Now, this is all great in theory, but is there any real data in support of this? For one thing, there is a clear increase of interactome (set of all interactions in an organism) complexity correlating with decrease in effective population size, suggesting a link between lax selection and accumulating complexity. Furthermore, the proteins in organisms of these smaller populations have more blistering backbone exposures to water. Supporting the relationship with population size further yet with the advantage of more phylogenetically independent events (but less interactome data), bacterial intracellular endosymbionts consistently exhibit higher protein backbone exposure (hydration) than their free-living counterparts. Selection appears to disfavour not only polar backbone exposure (also described as 'poorly wrapped proteins' in the paper), but once again, the rise of interaction complexity as a whole. (Fernández and Lynch 2011 Nature, in case you somehow managed to miss that)
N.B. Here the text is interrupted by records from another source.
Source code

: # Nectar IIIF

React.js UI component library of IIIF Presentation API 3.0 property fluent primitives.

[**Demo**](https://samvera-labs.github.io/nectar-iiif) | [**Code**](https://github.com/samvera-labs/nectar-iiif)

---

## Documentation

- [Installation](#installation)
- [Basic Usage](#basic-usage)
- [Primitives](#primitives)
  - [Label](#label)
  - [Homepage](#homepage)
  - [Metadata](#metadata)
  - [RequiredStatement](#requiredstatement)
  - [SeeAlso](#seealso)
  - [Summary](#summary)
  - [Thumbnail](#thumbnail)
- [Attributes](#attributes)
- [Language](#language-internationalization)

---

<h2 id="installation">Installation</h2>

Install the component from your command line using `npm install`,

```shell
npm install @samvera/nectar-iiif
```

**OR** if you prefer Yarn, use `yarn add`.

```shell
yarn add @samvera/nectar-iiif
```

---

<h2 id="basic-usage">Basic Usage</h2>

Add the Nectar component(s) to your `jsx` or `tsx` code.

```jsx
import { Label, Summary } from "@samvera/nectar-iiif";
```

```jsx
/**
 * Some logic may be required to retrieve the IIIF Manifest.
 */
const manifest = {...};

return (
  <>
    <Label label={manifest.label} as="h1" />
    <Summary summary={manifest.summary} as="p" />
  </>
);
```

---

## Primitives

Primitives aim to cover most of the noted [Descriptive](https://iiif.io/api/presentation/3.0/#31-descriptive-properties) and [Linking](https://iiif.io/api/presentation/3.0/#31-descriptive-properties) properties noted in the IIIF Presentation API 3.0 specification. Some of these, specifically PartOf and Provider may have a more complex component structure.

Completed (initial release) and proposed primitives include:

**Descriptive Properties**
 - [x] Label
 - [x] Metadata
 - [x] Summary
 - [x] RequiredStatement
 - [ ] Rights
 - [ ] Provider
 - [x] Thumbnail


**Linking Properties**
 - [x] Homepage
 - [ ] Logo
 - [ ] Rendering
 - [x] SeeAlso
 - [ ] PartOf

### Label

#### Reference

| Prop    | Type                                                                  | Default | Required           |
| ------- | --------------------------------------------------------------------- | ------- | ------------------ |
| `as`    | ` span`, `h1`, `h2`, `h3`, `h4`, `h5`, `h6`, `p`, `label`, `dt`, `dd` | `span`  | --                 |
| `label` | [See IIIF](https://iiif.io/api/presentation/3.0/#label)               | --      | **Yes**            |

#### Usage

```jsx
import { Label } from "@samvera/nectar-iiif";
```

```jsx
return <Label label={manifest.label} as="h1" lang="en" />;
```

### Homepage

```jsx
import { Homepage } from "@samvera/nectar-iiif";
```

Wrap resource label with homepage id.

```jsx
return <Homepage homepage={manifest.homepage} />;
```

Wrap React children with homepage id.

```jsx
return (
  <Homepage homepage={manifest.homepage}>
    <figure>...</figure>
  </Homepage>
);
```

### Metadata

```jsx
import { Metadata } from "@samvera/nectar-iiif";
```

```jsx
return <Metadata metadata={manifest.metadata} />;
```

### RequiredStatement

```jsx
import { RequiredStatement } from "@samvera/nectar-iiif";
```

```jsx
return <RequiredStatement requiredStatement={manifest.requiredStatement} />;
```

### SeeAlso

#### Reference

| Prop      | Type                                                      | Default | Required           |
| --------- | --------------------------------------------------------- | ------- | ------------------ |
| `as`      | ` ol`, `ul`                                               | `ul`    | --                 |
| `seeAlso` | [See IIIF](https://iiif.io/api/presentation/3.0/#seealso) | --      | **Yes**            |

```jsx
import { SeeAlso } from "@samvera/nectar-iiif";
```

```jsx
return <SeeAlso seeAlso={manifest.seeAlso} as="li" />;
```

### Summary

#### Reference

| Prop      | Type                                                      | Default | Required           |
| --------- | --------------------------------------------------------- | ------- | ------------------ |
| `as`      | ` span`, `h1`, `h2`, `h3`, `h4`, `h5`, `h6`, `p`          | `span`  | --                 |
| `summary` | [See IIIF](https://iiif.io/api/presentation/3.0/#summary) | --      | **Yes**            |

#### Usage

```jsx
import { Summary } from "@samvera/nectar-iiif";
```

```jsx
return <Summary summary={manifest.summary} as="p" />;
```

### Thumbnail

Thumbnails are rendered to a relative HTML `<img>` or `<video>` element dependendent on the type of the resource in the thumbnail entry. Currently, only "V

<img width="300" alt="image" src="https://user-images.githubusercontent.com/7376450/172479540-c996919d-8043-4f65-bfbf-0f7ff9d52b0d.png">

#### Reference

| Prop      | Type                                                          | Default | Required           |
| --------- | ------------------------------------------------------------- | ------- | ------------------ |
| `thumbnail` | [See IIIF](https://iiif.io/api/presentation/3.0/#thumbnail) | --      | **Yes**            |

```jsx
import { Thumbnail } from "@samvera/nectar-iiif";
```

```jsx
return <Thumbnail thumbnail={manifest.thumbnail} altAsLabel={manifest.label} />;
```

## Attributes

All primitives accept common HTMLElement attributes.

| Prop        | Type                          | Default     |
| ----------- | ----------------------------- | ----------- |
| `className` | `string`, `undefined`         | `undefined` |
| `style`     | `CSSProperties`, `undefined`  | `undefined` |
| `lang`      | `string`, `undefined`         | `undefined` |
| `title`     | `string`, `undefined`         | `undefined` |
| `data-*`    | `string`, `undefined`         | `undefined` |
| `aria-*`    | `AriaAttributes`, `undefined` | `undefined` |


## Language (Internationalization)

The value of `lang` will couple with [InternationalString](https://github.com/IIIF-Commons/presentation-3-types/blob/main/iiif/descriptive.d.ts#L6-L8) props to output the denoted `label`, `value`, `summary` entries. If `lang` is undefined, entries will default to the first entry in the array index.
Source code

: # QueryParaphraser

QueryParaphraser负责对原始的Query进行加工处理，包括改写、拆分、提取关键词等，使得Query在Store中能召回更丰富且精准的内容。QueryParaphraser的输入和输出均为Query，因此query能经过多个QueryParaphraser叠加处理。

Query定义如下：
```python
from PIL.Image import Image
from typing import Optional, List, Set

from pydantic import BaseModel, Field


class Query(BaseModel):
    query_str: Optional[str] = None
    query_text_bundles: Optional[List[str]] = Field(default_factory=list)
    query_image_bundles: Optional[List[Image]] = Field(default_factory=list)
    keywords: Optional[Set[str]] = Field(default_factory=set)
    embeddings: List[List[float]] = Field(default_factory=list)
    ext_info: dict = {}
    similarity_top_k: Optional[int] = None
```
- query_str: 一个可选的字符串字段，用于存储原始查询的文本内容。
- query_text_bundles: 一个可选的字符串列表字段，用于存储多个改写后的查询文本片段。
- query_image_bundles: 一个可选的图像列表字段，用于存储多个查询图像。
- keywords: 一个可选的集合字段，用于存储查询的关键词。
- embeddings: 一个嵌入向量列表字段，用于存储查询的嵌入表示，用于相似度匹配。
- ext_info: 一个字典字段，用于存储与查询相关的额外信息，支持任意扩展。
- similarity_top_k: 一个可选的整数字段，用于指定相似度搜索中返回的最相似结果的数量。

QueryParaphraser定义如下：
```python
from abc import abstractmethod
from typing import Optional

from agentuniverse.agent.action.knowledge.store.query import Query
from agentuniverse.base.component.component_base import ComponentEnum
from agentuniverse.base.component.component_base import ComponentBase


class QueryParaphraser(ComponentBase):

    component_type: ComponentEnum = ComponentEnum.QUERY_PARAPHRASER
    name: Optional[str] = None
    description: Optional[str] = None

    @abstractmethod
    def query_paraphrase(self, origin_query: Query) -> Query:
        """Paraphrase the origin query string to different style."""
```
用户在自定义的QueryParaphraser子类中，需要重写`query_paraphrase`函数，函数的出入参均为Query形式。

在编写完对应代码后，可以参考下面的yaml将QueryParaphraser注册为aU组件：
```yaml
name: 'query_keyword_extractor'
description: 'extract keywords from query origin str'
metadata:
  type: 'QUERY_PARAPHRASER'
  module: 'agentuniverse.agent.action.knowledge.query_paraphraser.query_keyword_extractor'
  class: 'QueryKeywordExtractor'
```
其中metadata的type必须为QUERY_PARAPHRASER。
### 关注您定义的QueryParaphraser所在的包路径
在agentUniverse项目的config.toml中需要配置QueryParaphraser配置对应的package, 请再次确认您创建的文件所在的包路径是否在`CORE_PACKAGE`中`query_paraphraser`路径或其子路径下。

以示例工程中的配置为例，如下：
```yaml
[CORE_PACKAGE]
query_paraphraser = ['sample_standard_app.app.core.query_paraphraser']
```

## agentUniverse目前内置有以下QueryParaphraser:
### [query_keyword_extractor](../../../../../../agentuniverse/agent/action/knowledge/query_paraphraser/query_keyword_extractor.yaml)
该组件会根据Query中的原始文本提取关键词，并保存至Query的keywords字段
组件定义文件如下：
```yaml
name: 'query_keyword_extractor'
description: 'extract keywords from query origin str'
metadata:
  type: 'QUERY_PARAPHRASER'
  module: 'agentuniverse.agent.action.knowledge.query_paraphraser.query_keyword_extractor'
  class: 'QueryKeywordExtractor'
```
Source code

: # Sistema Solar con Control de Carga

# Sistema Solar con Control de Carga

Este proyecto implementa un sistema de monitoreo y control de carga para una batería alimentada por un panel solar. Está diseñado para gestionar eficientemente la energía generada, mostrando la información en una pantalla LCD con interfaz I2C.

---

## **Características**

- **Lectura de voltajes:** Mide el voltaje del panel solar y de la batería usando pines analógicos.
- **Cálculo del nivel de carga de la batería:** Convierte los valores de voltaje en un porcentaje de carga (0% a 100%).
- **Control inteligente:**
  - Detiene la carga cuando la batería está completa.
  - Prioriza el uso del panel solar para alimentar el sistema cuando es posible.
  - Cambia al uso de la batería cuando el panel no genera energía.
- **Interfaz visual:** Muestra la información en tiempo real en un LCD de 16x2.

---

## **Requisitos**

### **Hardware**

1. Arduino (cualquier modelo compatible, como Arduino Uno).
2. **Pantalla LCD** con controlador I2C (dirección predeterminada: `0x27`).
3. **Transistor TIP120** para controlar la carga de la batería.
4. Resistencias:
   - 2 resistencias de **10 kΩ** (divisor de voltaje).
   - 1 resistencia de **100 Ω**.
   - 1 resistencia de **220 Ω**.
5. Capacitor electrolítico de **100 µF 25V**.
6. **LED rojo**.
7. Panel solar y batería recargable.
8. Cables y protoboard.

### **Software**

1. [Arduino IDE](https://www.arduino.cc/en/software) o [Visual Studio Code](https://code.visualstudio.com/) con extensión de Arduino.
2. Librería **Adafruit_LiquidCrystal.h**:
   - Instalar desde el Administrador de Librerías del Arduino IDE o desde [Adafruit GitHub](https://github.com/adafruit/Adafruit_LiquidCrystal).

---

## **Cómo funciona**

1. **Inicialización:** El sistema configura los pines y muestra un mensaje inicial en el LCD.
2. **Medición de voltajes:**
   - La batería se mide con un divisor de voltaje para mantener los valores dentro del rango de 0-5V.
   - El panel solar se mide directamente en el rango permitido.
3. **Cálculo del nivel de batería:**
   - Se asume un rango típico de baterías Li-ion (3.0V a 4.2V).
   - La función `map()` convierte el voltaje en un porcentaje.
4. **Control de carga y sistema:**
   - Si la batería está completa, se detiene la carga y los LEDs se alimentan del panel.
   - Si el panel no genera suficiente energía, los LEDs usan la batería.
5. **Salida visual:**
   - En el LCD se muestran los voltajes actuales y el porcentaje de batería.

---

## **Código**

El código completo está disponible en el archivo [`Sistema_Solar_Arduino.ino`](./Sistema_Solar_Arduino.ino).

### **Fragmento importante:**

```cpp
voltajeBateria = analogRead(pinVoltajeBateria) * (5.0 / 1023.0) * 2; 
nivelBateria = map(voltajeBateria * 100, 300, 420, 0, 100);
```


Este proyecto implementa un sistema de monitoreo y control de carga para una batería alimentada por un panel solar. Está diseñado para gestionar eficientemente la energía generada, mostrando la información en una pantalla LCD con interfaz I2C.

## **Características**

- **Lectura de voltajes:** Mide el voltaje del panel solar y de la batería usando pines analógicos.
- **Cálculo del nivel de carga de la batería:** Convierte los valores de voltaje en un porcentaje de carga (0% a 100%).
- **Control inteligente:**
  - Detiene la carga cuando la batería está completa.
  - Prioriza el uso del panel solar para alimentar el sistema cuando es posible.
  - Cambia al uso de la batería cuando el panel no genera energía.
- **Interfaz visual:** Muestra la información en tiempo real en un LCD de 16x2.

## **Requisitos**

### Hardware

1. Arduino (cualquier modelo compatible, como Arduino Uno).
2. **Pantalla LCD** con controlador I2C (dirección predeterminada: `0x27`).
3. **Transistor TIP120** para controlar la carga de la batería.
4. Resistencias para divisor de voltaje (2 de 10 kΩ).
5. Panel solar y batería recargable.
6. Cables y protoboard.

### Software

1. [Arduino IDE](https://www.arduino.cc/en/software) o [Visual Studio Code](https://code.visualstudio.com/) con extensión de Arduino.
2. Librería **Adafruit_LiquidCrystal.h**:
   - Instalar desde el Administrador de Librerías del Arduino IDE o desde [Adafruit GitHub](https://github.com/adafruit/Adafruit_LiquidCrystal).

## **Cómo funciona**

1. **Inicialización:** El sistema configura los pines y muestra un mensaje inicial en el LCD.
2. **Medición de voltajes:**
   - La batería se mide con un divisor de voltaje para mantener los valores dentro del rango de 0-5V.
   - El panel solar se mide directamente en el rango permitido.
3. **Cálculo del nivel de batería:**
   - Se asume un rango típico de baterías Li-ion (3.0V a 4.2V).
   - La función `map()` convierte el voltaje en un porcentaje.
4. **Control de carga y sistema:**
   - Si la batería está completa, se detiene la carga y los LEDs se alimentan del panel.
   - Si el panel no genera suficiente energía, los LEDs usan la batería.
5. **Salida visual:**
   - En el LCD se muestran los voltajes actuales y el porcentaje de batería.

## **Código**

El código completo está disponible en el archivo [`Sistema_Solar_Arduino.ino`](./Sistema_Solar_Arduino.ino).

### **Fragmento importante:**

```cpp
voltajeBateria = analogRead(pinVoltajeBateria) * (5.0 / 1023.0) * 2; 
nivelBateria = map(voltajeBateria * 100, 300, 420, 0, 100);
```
Obviously I like this paper because it adds another mechanism to the arsenal of evolutionary processes happening independently of adaptation. But moreover, I don't think one can find too many examples of biochemistry mixed with population genetics. You hardly find cell and developmental biologists thinking about population genetics, and perhaps many biochemists have never even been exposed to such a subject. When fields that should never come that close together do, some really nice explosions of insight can occur (my sad attempt at chemical metaphors). We really need to talk to other more, and maybe even wander over to other departments from time to time. It's sometimes (often) frustrating to communicate with those strange ones from afar, but just like ethnic xenophobia, its interdisciplinary counterpart must also be overcome.

-----
Figure 2a annoyed me a little as it ignored phylogenetic relationships, which is a big no-no when comparing properties of taxa. The figure is technically fine, especially since there aren't any correlation analyses there, but it's hard to discount phylogenetic history as being the cause behind the correlation of the traits without actually the characters on a tree. Anyway, since I like playing with data and running statistical analyses on things, especially when I didn't actually have to go through the pain of obtaining the data myself, I mapped some characters (interactome complexity from fig2a) on a phylogeny:



Unfortunately, even the most basic statistical operations become an epic headache when trees are involved, and very quickly things become painfully complicated, for the human as well as the computer. Especially when you're handed a dataset of mixed categorical and continuous characters, as I learned the hard way last night. After fighting Mesquite for a good many hours, I finally had to resort to extracting the Ne*µ (effective pop size * mutation rate; roughly put, both lead to increased selection efficiency) estimates from Lynch & Conery 2003 – relying on an intersection of two datasets meant that our taxon sampling was quite sad by the end of this enterprise. Anyway, I ran a pairwise comparison test (Maddison 1999 J Theor Biol) on the data, which probably isn't the best thing ever, but I got something resembling significance: p = 0.019. Depending on how statistically noisy your field is, you may even deem this acceptable. In any case, not too bad given my crude (and somewhat clueless) analysis and limited taxon sampling:

Moral of the story: the inverse correlation between interactome complexity and effective population size is unlikely to be a mere artefact of shared phylogenetic history. In other words, Fernández & Lynch's hypothesis stands strong.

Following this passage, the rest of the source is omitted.